Codon usage and the codon table
A coding sequence is read three bases at a time. Each triplet — acodon — specifies one amino acid, and tabulating which codons a gene uses tells you both what it encodes and how well it might express.
Reading in triplets
Starting at the first base, split the sequence into non-overlapping codons and translate each with the standard codon table. ATG GCA AAA GCA GCA TAA reads as M-A-K-A-A-stop → the protein MAKAA* (stops shown as *). Here GCA appears three times, making it the most-used codon in this short example.
The frame is everything
Shift the start by one base and every codon downstream changes — a different protein, or none at all. Codon counting assumes your sequence begins at the first base of a codon (frame 1).

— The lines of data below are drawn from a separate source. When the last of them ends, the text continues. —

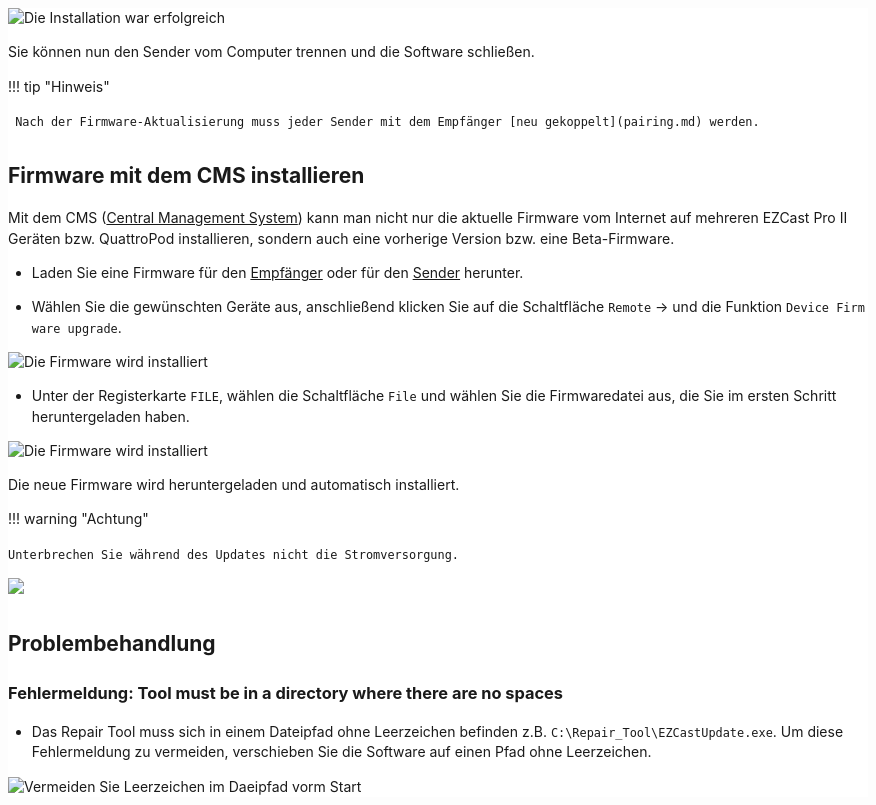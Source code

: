 ![Die Installation war erfolgreich](/assets/img/EZCastUpdate_localfile.Upgrade.Success.jpg)

Sie können nun den Sender vom Computer trennen und die Software schließen.

!!! tip "Hinweis"

     Nach der Firmware-Aktualisierung muss jeder Sender mit dem Empfänger [neu gekoppelt](pairing.md) werden.

## Firmware mit dem CMS installieren

Mit dem CMS ([Central Management System](cms.md)) kann man nicht nur die aktuelle Firmware vom Internet auf mehreren EZCast Pro II Geräten bzw. QuattroPod installieren, sondern auch eine vorherige Version bzw. eine Beta-Firmware.

* Laden Sie eine Firmware für den [Empfänger](#R01_install_other_fw) oder für den [Sender](#T02_install_other_fw) herunter.

* Wählen Sie die gewünschten Geräte aus, anschließend klicken Sie auf die Schaltfläche `Remote` -> und die Funktion `Device Firmware upgrade`.

![Die Firmware wird installiert](/assets/img/CMS-firmware.upgrade1.png)

* Unter der Registerkarte `FILE`, wählen die Schaltfläche `File` und wählen Sie die Firmwaredatei aus, die Sie im ersten Schritt heruntergeladen haben.

![Die Firmware wird installiert](/assets/img/CMS-firmware.upgrade2.png)

Die neue Firmware wird heruntergeladen und automatisch installiert. 

!!! warning "Achtung"
    
	Unterbrechen Sie während des Updates nicht die Stromversorgung.

![](/assets/img/ProIIStick_Firmware_installing.png)

## Problembehandlung

### Fehlermeldung: Tool must be in a directory where there are no spaces

* Das Repair Tool muss sich in einem Dateipfad ohne Leerzeichen befinden z.B. `C:\Repair_Tool\EZCastUpdate.exe`. Um diese Fehlermeldung zu vermeiden, verschieben Sie die Software auf einen Pfad ohne Leerzeichen.

![Vermeiden Sie Leerzeichen im Daeipfad vorm Start](/assets/img/no_spaces.jpg)
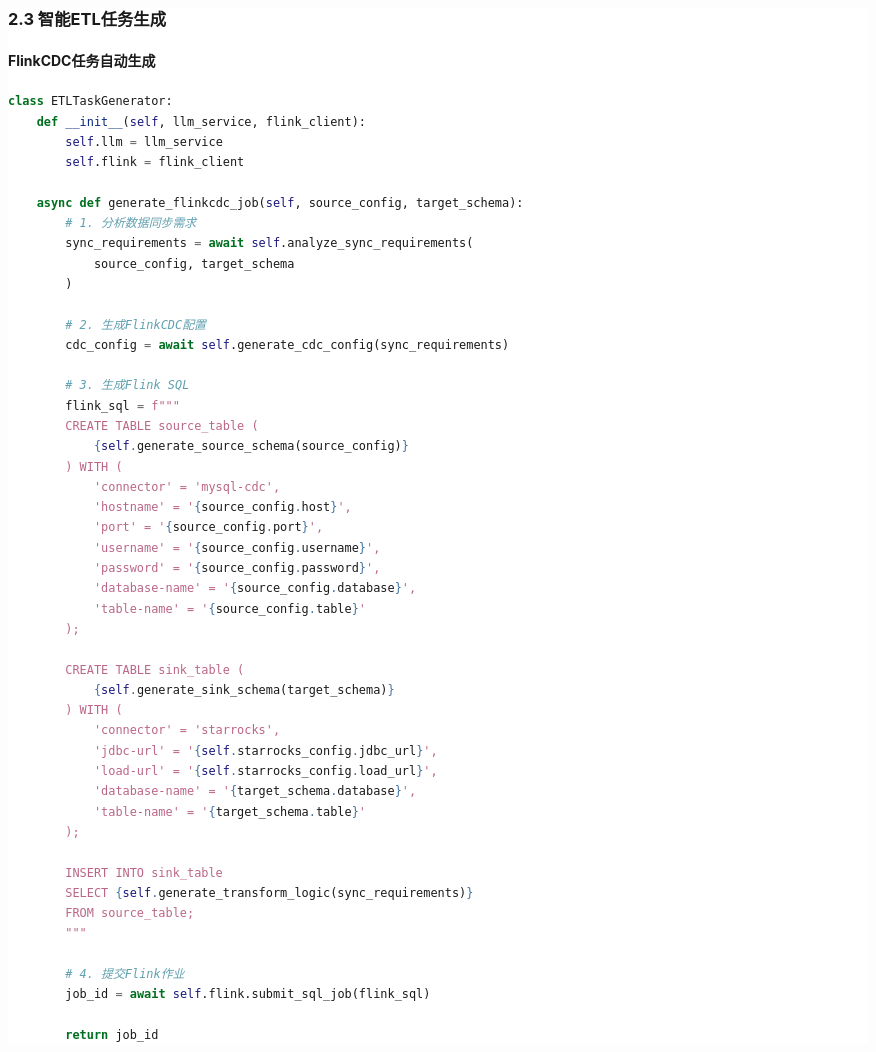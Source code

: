 ### 2.3 智能ETL任务生成

#### FlinkCDC任务自动生成
```python
class ETLTaskGenerator:
    def __init__(self, llm_service, flink_client):
        self.llm = llm_service
        self.flink = flink_client
        
    async def generate_flinkcdc_job(self, source_config, target_schema):
        # 1. 分析数据同步需求
        sync_requirements = await self.analyze_sync_requirements(
            source_config, target_schema
        )
        
        # 2. 生成FlinkCDC配置
        cdc_config = await self.generate_cdc_config(sync_requirements)
        
        # 3. 生成Flink SQL
        flink_sql = f"""
        CREATE TABLE source_table (
            {self.generate_source_schema(source_config)}
        ) WITH (
            'connector' = 'mysql-cdc',
            'hostname' = '{source_config.host}',
            'port' = '{source_config.port}',
            'username' = '{source_config.username}',
            'password' = '{source_config.password}',
            'database-name' = '{source_config.database}',
            'table-name' = '{source_config.table}'
        );
        
        CREATE TABLE sink_table (
            {self.generate_sink_schema(target_schema)}
        ) WITH (
            'connector' = 'starrocks',
            'jdbc-url' = '{self.starrocks_config.jdbc_url}',
            'load-url' = '{self.starrocks_config.load_url}',
            'database-name' = '{target_schema.database}',
            'table-name' = '{target_schema.table}'
        );
        
        INSERT INTO sink_table
        SELECT {self.generate_transform_logic(sync_requirements)}
        FROM source_table;
        """
        
        # 4. 提交Flink作业
        job_id = await self.flink.submit_sql_job(flink_sql)
        
        return job_id
```
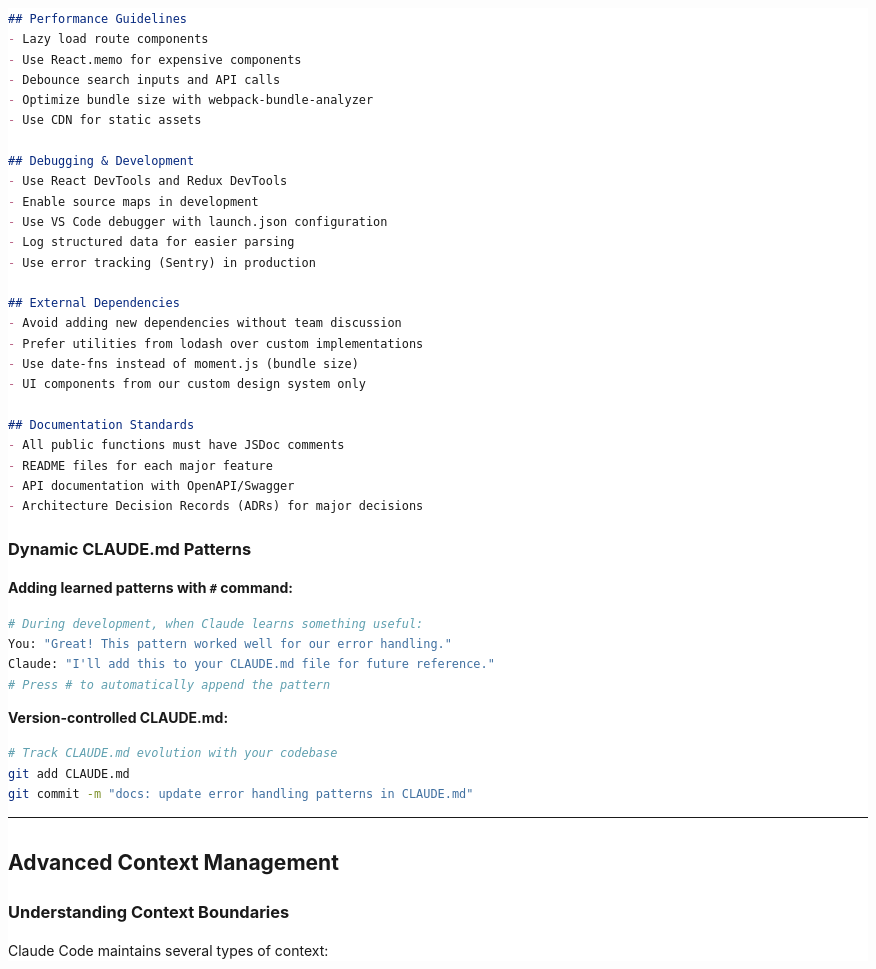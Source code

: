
 ```markdown
## Performance Guidelines
- Lazy load route components
- Use React.memo for expensive components
- Debounce search inputs and API calls
- Optimize bundle size with webpack-bundle-analyzer
- Use CDN for static assets

## Debugging & Development
- Use React DevTools and Redux DevTools
- Enable source maps in development
- Use VS Code debugger with launch.json configuration
- Log structured data for easier parsing
- Use error tracking (Sentry) in production

## External Dependencies
- Avoid adding new dependencies without team discussion
- Prefer utilities from lodash over custom implementations
- Use date-fns instead of moment.js (bundle size)
- UI components from our custom design system only

## Documentation Standards
- All public functions must have JSDoc comments
- README files for each major feature
- API documentation with OpenAPI/Swagger
- Architecture Decision Records (ADRs) for major decisions
```

### Dynamic CLAUDE.md Patterns

**Adding learned patterns with `#` command:**
```bash
# During development, when Claude learns something useful:
You: "Great! This pattern worked well for our error handling."
Claude: "I'll add this to your CLAUDE.md file for future reference."
# Press # to automatically append the pattern
```

**Version-controlled CLAUDE.md:**
```bash
# Track CLAUDE.md evolution with your codebase
git add CLAUDE.md
git commit -m "docs: update error handling patterns in CLAUDE.md"
```

---

## Advanced Context Management

### Understanding Context Boundaries

Claude Code maintains several types of context:
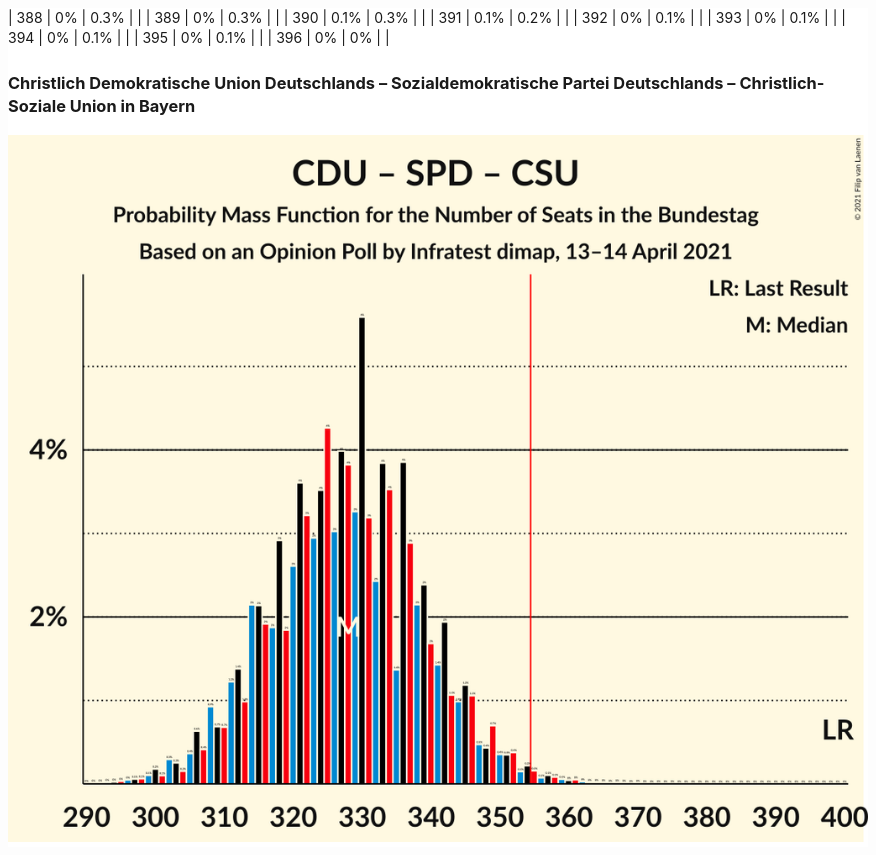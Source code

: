 | 388 | 0% | 0.3% |  |
| 389 | 0% | 0.3% |  |
| 390 | 0.1% | 0.3% |  |
| 391 | 0.1% | 0.2% |  |
| 392 | 0% | 0.1% |  |
| 393 | 0% | 0.1% |  |
| 394 | 0% | 0.1% |  |
| 395 | 0% | 0.1% |  |
| 396 | 0% | 0% |  |

### Christlich Demokratische Union Deutschlands – Sozialdemokratische Partei Deutschlands – Christlich-Soziale Union in Bayern

![Graph with seats probability mass function not yet produced](2021-04-14-Infratestdimap-coalitions-seats-pmf-cdu–spd–csu.png "Seats Probability Mass Function")
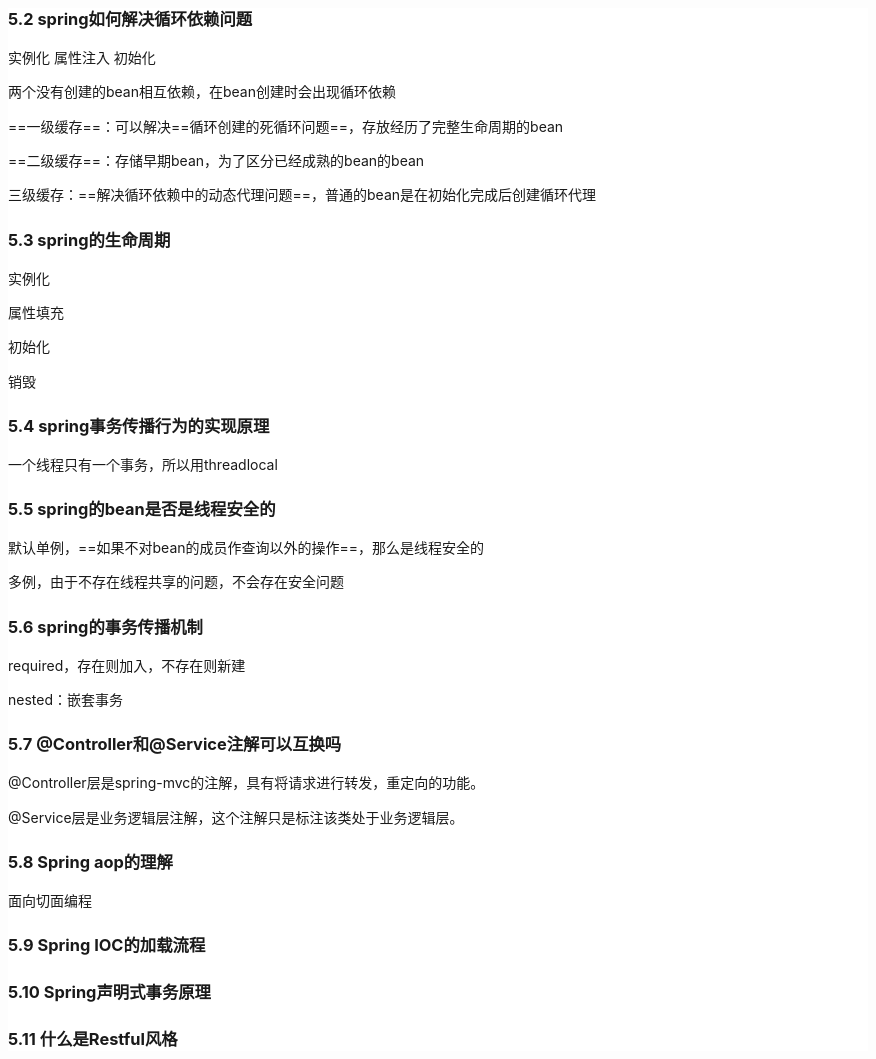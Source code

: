 ### 5.2 spring如何解决循环依赖问题

实例化 属性注入  初始化

两个没有创建的bean相互依赖，在bean创建时会出现循环依赖

==一级缓存==：可以解决==循环创建的死循环问题==，存放经历了完整生命周期的bean

==二级缓存==：存储早期bean，为了区分已经成熟的bean的bean

三级缓存：==解决循环依赖中的动态代理问题==，普通的bean是在初始化完成后创建循环代理

### 5.3 spring的生命周期

实例化

属性填充

初始化

销毁

### 5.4 spring事务传播行为的实现原理

一个线程只有一个事务，所以用threadlocal

### 5.5 spring的bean是否是线程安全的

默认单例，==如果不对bean的成员作查询以外的操作==，那么是线程安全的

多例，由于不存在线程共享的问题，不会存在安全问题

### 5.6 spring的事务传播机制

required，存在则加入，不存在则新建

nested：嵌套事务

### 5.7 @Controller和@Service注解可以互换吗

@Controller层是spring-mvc的注解，具有将请求进行转发，重定向的功能。

@Service层是业务逻辑层注解，这个注解只是标注该类处于业务逻辑层。

### 5.8 Spring aop的理解

面向切面编程

### 5.9 Spring IOC的加载流程



### 5.10 Spring声明式事务原理 



### 5.11 什么是Restful风格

Any 1–2 bases left over at the end don’t complete a codon and are reported as a remainder, not translated; a non-zero remainder often means the sequence isn’t a clean coding region.
Why usage matters
Most amino acids have several synonymous codons, and organisms don’t use them equally — each has a preferred set matched to its abundant tRNAs.Rare codons in a gene expressed in a foreign host can stall the ribosome and lower yield, which is why codon optimisation is common when expressing a gene in E. coli or yeast.
What this tells you (and doesn’t)
Counting codons profiles the sequence you give it: the codon and amino-acid tallies, the translated protein, and the most-used codons. It does not compare against a species’ codon-usage table or generate an optimised sequence — it describes what is there, which is the first step before deciding whether to optimise.